---------- Source material

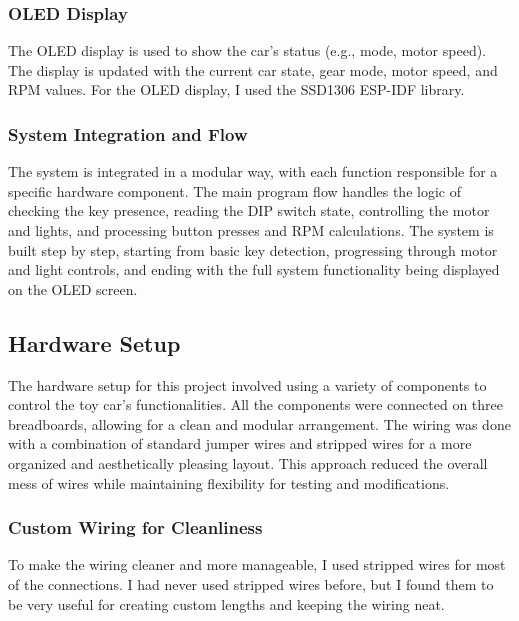 \subsubsection{OLED Display}
The OLED display is used to show the car's status (e.g., mode, motor speed). The display is updated with the current car state, gear mode, motor speed, and RPM values. For the OLED display, I used the SSD1306 ESP-IDF library.

\subsubsection{System Integration and Flow}
The system is integrated in a modular way, with each function responsible for a specific hardware component. The main program flow handles the logic of checking the key presence, reading the DIP switch state, controlling the motor and lights, and processing button presses and RPM calculations. The system is built step by step, starting from basic key detection, progressing through motor and light controls, and ending with the full system functionality being displayed on the OLED screen.

\subsection{Hardware Setup}
The hardware setup for this project involved using a variety of components to control the toy car's functionalities. All the components were connected on three breadboards, allowing for a clean and modular arrangement. The wiring was done with a combination of standard jumper wires and stripped wires for a more organized and aesthetically pleasing layout. This approach reduced the overall mess of wires while maintaining flexibility for testing and modifications.

\subsubsection{Custom Wiring for Cleanliness}
To make the wiring cleaner and more manageable, I used stripped wires for most of the connections. I had never used stripped wires before, but I found them to be very useful for creating custom lengths and keeping the wiring neat.

\newpage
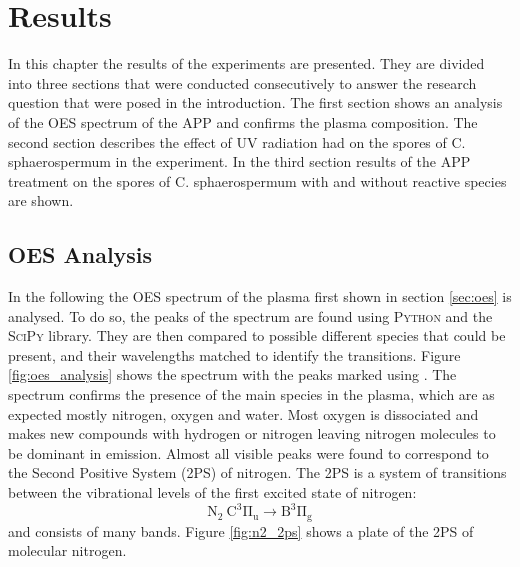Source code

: \chapter{Results}
\label{chap:results}
In this chapter the results of the experiments are presented. They are divided into three sections that were conducted consecutively to answer the research question that were posed in the introduction. The first section shows an analysis of the OES spectrum of the APP and confirms the plasma composition. The second section describes the effect of UV radiation had on the spores of C. sphaerospermum in the experiment. In the third section results of the APP treatment on the spores of C. sphaerospermum with and without reactive species are shown. 

\section{OES Analysis}
\label{sec:oes_analysis}
In the following the OES spectrum of the plasma first shown in section \ref{sec:oes} is analysed. To do so, the peaks of the spectrum are found using \textsc{Python} and the \textsc{SciPy} library. They are then compared to possible different species that could be present, and their wavelengths matched to identify the transitions. Figure \ref{fig:oes_analysis} shows the spectrum with the peaks marked using \cite{nist, spectra, spectrum}. The spectrum confirms the presence of the main species in the plasma, which are as expected mostly nitrogen, oxygen and water. Most oxygen is dissociated and makes new compounds with hydrogen or nitrogen leaving nitrogen molecules to be dominant in emission. Almost all visible peaks were found to correspond to the Second Positive System (2PS) of nitrogen. The 2PS is a system of transitions between the vibrational levels of the first excited state of nitrogen:
\begin{equation}
    \mathrm{N_2\ C^3\Pi_u \rightarrow B^3\Pi_g}
\end{equation}
and consists of many bands. Figure \ref{fig:n2_2ps} shows a plate of the 2PS of molecular nitrogen.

--------------------

▶ Work required
Show me every line in the data above that includes "chapter".

▶ Answer space
: \chapter{Results}
In this chapter the results of the experiments are presented. They are divided into three sections that were conducted consecutively to answer the research question that were posed in the introduction. The first section shows an analysis of the OES spectrum of the APP and confirms the plasma composition. The second section describes the effect of UV radiation had on the spores of C. sphaerospermum in the experiment. In the third section results of the APP treatment on the spores of C. sphaerospermum with and without reactive species are shown. 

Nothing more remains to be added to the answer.